The outcome of the trial is a stunning rebuke to the prosecution, which at times appeared to view the case — one of the most prominent domestic terror investigations in a generation — as a slam dunk. The split verdict calls into question the Justice Department’s strategy, and beyond that, its entire approach to combating domestic extremism. Defense attorneys in the case, along with observers from across the political spectrum, have argued the FBI’s efforts to make the case, which involved at least a dozen confidential informants, went beyond legitimate law enforcement and into outright entrapment.

It may also leave the two defendants who chose to plead guilty and testify for the government in hopes of leniency, Ty Garbin and Kaleb Franks, wondering whether they made the right choice. Last summer, Garbin was sentenced to 75 months in prison, while Franks, who changed his plea in February, is still awaiting sentencing.

Also up in the air is the fate of eight men charged by Michigan’s Attorney General for providing material support to terrorism for their role in the alleged plot. Three of them face trial in September, but it may be challenging to convince a jury that they aided a plot the very existence of which has not been proven.

“The jury clearly saw what the FBI was doing to create this case,” said Caserta’s attorney, Mike Hills, in an interview after the verdict was announced. “They saw it, and they didn’t like it.”

To make their case, federal prosecutors presented a mountain of evidence: hundreds of audio clips, videos, and text messages, many of which show the men describing violence they would personally like to inflict on the governor, plus the testimony of a confidential informant, two undercover FBI agents, and two defendants who had pleaded guilty and agreed to cooperate with the investigation.

But the most striking thing about the closely watched 15-day trial might be what the jury never got to see.

Both before and during the trial, prosecutors went to extraordinary lengths to exclude evidence and witnesses that might undermine their arguments, while winning the right to bring in almost anything favorable to their own side. As a result, defense attorneys were largely reduced to nibbling at the edges of the government’s case in hopes of instilling doubt in the jurors’ minds, and to making claims about official misconduct with vanishingly few pieces of evidence to support them.

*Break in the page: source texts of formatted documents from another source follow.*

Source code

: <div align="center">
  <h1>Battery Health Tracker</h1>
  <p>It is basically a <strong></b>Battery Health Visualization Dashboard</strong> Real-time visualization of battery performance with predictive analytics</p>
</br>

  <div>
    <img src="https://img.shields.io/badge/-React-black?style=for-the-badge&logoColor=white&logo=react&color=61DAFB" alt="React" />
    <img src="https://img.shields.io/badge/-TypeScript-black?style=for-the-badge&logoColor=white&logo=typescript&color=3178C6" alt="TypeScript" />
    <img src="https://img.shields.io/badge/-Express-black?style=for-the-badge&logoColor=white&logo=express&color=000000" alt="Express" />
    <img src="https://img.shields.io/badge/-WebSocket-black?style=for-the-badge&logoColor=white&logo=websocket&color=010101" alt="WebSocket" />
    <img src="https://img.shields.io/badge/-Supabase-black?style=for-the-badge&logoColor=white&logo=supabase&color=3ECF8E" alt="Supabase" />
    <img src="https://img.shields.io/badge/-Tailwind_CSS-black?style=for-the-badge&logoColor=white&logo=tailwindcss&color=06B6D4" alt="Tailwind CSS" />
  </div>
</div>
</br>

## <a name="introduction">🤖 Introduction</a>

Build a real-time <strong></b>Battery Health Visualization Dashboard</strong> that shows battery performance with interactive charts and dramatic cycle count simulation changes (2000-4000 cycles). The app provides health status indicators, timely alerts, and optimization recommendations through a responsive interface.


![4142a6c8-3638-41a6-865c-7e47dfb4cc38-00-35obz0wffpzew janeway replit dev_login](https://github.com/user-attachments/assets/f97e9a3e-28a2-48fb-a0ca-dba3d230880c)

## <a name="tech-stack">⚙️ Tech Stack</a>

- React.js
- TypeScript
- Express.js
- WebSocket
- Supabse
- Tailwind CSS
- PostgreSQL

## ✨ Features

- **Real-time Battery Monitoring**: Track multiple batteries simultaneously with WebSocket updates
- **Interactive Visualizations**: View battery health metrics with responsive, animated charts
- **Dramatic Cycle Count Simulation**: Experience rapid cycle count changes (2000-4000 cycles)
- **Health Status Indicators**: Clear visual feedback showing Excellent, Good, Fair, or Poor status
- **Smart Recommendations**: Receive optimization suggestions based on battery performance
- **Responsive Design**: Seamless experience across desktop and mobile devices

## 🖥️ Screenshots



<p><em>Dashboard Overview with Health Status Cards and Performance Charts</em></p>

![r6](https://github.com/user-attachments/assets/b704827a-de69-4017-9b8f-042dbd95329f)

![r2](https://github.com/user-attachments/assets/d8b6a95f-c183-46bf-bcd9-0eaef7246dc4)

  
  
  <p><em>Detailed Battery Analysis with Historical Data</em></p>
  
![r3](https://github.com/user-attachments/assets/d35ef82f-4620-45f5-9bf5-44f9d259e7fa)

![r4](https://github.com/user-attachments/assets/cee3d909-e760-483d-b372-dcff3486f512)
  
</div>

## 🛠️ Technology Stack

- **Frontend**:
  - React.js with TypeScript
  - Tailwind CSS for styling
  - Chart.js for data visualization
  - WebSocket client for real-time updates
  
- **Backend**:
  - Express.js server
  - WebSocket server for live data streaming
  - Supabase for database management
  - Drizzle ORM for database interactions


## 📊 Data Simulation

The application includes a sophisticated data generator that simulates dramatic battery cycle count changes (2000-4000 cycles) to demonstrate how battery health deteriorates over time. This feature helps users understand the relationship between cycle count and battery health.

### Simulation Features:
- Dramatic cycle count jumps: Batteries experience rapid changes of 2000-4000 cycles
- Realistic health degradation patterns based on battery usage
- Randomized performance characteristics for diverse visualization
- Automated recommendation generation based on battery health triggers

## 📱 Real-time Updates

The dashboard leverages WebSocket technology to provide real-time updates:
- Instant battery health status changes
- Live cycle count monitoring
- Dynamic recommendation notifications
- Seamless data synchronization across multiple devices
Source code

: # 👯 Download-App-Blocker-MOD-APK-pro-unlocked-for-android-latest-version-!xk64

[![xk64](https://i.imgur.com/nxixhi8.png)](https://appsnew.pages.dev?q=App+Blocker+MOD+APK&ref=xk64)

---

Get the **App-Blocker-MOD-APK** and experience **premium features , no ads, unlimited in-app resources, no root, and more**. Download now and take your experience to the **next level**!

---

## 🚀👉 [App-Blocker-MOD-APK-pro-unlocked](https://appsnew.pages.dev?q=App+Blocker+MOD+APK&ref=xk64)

Over and over during the course of the trial, the prosecution objected to any attempts by defendants to provide context for the often shocking soundbites and text messages shown in court — objections sustained by a judge who agreed that such material risked confusing the jury.

The result was, at least from the defense’s point of view, a stunningly one-sided presentation that left the preponderance of evidence out of court and gave jurors precious little to balance against the Justice Department’s claims.

“The government controls the evidence,” Fox’s attorney, Chris Gibbons, said in his closing statement last Friday, “and they can play whatever they want.”